I'm blushing with embarrassment. All this talk about a few words I wrote years ago AND I MISSED IT!!!
I'm an optometrist so I can easily get high grade glass cylinder lenses, with anti-reflection, for very little cost.
Anti reflection coatings are about 10% of the problem. Eyeglass lens blanks are not color corrected. Hence, if you build an anamorphic couplet using CR39, be prepared for all the colors of the rainbow from about halfway out to the edge of the screen.
Eyeglass lenses are meniscus lenses. Not suitable for anamorphic couplets. You will observe, not only color aberration, but also blurring anywhere but near the center of the image, getting worse out towards the edge of the screen.

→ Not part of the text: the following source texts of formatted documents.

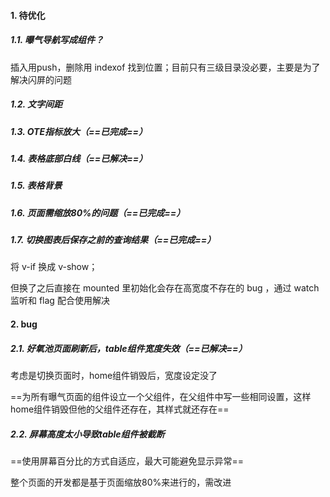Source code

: #### 1. 待优化

##### 1.1. 曝气导航写成组件？

插入用push，删除用 indexof 找到位置；目前只有三级目录没必要，主要是为了解决闪屏的问题

##### 1.2. 文字间距

##### 1.3. OTE指标放大（==已完成==）

##### 1.4. 表格底部白线（==已解决==）

##### 1.5. 表格背景

##### 1.6. 页面需缩放80%的问题（==已完成==）

##### 1.7. 切换图表后保存之前的查询结果（==已完成==）

将 v-if 换成 v-show；

但换了之后直接在 mounted 里初始化会存在高宽度不存在的 bug ，通过 watch 监听和 flag 配合使用解决







#### 2. bug

##### 2.1. 好氧池页面刷新后，table组件宽度失效（==已解决==）

考虑是切换页面时，home组件销毁后，宽度设定没了

==为所有曝气页面的组件设立一个父组件，在父组件中写一些相同设置，这样home组件销毁但他的父组件还存在，其样式就还存在==

##### 2.2. 屏幕高度太小导致table组件被截断

==使用屏幕百分比的方式自适应，最大可能避免显示异常==

整个页面的开发都是基于页面缩放80%来进行的，需改进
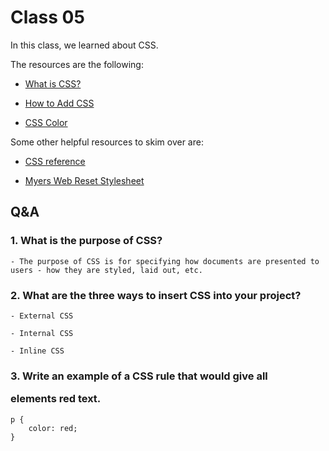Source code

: # Class 05

In this class, we learned about CSS.

The resources are the following:

- [What is CSS?](https://developer.mozilla.org/en-US/docs/Learn/CSS/First_steps/What_is_CSS)

- [How to Add CSS](https://www.w3schools.com/css/css_howto.asp)

- [CSS Color](https://www.w3schools.com/cssref/pr_text_color.php)

Some other helpful resources to skim over are:

- [CSS reference](https://developer.mozilla.org/en-US/docs/Web/CSS/Reference)

- [Myers Web Reset Stylesheet](https://meyerweb.com/eric/tools/css/reset/)

## Q&A

### 1. What is the purpose of CSS?

    - The purpose of CSS is for specifying how documents are presented to users - how they are styled, laid out, etc.

### 2. What are the three ways to insert CSS into your project?

    - External CSS

    - Internal CSS

    - Inline CSS

### 3. Write an example of a CSS rule that would give all <p> elements red text.

    p {
        color: red;
    }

No one on here will give you any info on how to build one, or more importantly, the optical settings due to the fact that they spent a bunch of time figuring it out and are now selling the products and don't want to lose out to DIY folk making their own. I personally think the cylinder lenses are marked up A LOT, but then again that's the market price until someone comes out with a cheaper version. But i could be wrong.
You turned out to be wrong about that. I gave out the information because there's a lot more to building an anamorphic lens than just the ratios of the focal lengths.
If building your own lens was this costly ("$$$$")and difficult to build your own cylinder lens then they would easily give that info out because they know you would fail and/or give up due to start up costs. So I'm thinking its not as bad as it sounds.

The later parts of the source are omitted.